| Task goal |
Omitting the images, transcribe the records below exactly as they stand.

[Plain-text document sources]
——

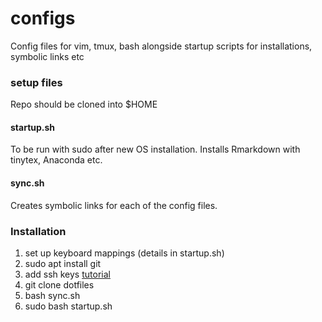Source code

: configs
=======

Config files for vim, tmux, bash alongside startup scripts for
installations, symbolic links etc

### setup files

Repo should be cloned into $HOME

#### startup.sh

To be run with sudo after new OS installation. Installs Rmarkdown with
tinytex, Anaconda etc.

#### sync.sh

Creates symbolic links for each of the config files.

### Installation

1. set up keyboard mappings (details in startup.sh)
2. sudo apt install git 
3. add ssh keys 
[tutorial](https://help.github.com/articles/generating-a-new-ssh-key-and-adding-it-to-the-ssh-agent/)
4. git clone dotfiles
5. bash sync.sh
6. sudo bash startup.sh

——

| Exercise result |
Source code

: configs
=======

Config files for vim, tmux, bash alongside startup scripts for
installations, symbolic links etc

### setup files

Repo should be cloned into $HOME

#### startup.sh

To be run with sudo after new OS installation. Installs Rmarkdown with
tinytex, Anaconda etc.

#### sync.sh

Creates symbolic links for each of the config files.

### Installation

1. set up keyboard mappings (details in startup.sh)
2. sudo apt install git 
3. add ssh keys 
[tutorial](https://help.github.com/articles/generating-a-new-ssh-key-and-adding-it-to-the-ssh-agent/)
4. git clone dotfiles
5. bash sync.sh
6. sudo bash startup.sh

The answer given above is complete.